Exploring the Pathogenesis of Clostridium difficile Infection Based on Weighted Gene Co-expression Network Analysis

Abstract

Clostridioides difficile, a Gram-positive, spore-forming, anaerobic bacterium, is a leading cause of antibiotic-associated diarrhea and colitis. Its infections, often linked to antibiotic use in healthcare settings, range from mild diarrhea to pseudomembranous colitis.
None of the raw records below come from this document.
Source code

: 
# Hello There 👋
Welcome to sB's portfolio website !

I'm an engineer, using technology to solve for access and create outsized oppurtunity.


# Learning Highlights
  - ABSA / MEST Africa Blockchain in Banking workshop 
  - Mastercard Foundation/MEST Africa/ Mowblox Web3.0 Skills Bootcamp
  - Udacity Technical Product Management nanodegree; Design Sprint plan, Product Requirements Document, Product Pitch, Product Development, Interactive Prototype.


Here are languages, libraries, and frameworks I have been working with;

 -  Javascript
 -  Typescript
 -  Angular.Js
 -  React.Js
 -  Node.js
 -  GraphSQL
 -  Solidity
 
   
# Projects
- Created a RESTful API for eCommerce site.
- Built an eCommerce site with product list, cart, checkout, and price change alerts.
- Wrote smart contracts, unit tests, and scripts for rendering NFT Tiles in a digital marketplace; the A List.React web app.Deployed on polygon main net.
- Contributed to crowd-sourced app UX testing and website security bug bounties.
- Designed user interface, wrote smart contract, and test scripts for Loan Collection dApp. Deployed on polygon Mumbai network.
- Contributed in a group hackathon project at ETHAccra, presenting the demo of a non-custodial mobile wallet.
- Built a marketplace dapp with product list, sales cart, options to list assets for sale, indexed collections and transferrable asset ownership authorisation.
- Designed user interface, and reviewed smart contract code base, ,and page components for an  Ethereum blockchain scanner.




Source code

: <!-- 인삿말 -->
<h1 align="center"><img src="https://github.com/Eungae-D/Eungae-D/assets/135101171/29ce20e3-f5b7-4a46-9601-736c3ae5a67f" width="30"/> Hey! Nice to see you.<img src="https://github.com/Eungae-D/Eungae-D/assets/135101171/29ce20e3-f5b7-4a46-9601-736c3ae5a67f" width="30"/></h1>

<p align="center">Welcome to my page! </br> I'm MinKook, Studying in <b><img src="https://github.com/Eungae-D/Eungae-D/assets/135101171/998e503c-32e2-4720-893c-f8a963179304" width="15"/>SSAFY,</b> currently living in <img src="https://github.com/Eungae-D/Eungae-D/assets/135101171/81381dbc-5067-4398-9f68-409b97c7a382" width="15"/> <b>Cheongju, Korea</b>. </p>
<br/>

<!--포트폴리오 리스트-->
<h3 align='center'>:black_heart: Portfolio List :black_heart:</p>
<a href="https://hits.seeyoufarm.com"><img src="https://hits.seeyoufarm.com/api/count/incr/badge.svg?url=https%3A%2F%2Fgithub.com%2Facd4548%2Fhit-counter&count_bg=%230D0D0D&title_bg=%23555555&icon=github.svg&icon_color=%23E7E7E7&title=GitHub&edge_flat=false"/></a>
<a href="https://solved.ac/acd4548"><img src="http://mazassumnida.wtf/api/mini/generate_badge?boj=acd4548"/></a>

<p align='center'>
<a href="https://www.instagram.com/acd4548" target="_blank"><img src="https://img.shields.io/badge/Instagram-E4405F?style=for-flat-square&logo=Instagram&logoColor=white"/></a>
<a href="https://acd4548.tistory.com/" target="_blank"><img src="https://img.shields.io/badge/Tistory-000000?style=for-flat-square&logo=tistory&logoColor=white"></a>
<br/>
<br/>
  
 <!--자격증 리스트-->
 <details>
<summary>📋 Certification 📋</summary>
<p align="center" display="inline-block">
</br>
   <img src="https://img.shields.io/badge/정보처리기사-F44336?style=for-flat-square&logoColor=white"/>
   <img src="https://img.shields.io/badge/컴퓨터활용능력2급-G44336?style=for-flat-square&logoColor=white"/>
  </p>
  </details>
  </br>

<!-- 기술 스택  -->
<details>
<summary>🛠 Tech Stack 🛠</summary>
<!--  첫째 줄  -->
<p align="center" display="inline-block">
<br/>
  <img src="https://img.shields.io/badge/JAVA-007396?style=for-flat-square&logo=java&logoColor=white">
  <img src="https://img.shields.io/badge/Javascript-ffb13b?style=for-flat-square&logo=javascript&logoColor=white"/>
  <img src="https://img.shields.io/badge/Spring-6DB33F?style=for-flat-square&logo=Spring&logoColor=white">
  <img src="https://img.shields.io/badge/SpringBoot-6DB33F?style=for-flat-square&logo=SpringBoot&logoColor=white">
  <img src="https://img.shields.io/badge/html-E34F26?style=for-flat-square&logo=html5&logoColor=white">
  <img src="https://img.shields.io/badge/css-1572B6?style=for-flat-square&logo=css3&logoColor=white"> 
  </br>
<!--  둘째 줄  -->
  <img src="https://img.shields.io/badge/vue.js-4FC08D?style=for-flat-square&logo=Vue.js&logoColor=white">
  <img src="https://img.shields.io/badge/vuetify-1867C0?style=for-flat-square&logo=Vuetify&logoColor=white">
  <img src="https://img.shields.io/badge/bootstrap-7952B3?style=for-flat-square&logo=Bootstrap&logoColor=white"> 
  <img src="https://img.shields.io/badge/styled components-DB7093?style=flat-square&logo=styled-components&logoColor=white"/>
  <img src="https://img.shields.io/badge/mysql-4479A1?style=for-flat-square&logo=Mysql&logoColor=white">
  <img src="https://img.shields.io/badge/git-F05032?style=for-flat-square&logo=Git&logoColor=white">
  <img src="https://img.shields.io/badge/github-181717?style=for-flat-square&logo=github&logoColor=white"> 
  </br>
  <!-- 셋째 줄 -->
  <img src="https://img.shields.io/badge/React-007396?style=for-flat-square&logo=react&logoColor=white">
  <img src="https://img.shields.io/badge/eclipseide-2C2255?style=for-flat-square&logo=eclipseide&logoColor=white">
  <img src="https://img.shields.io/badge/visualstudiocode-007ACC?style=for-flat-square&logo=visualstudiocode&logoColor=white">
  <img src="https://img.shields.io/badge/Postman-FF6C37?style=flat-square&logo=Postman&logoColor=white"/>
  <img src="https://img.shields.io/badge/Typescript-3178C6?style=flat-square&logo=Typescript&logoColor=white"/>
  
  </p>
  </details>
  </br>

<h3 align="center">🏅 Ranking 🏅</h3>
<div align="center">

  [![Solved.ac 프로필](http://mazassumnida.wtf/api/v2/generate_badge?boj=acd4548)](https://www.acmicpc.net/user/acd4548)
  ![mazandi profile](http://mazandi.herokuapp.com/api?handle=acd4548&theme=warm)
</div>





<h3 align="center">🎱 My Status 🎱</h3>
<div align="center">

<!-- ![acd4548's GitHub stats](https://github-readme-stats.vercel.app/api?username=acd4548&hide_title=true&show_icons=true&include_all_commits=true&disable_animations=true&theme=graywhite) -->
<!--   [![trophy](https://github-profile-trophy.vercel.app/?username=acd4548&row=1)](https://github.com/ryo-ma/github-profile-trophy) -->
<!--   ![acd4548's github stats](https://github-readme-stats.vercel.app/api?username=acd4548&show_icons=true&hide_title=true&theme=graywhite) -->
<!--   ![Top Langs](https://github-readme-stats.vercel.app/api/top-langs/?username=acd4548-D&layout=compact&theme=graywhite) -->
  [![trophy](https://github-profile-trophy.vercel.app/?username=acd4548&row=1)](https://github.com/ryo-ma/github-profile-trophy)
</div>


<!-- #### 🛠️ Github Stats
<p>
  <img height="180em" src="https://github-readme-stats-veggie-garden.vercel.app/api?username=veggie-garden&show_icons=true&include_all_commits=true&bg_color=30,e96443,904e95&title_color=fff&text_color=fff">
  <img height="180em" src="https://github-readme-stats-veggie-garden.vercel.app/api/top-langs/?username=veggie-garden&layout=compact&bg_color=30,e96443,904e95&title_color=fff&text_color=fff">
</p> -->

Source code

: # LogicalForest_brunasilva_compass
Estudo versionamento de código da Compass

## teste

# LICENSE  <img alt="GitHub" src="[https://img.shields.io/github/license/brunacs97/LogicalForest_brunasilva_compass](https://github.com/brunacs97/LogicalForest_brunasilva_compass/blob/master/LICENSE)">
This study explores the pathogenic and toxin action mechanisms of Clostridioides difficile, particularly its toxins TcdA and TcdB, which disrupt host cells through glycosyltransferase activity, affecting cell structure and intestinal integrity, while also triggering inflammation and immune responses. Treatment strategies for Clostridioides difficile infection continue to evolve, encompassing antibiotics, microbiota replacement, monoclonal antibodies, and emerging therapies. The study employs Weighted Gene Co-expression Network Analysis (WGCNA)to analyze the GSE29008 dataset, categorizing samples into normal, toxin A, and toxin B groups. Notably, the 'midnightblue' module shows a strong positive correlation with toxin B, indicating its significant role in severe inflammation and tissue damage, emphasizing the importance of understanding the toxin action mechanisms for developing effective treatments and public health policies.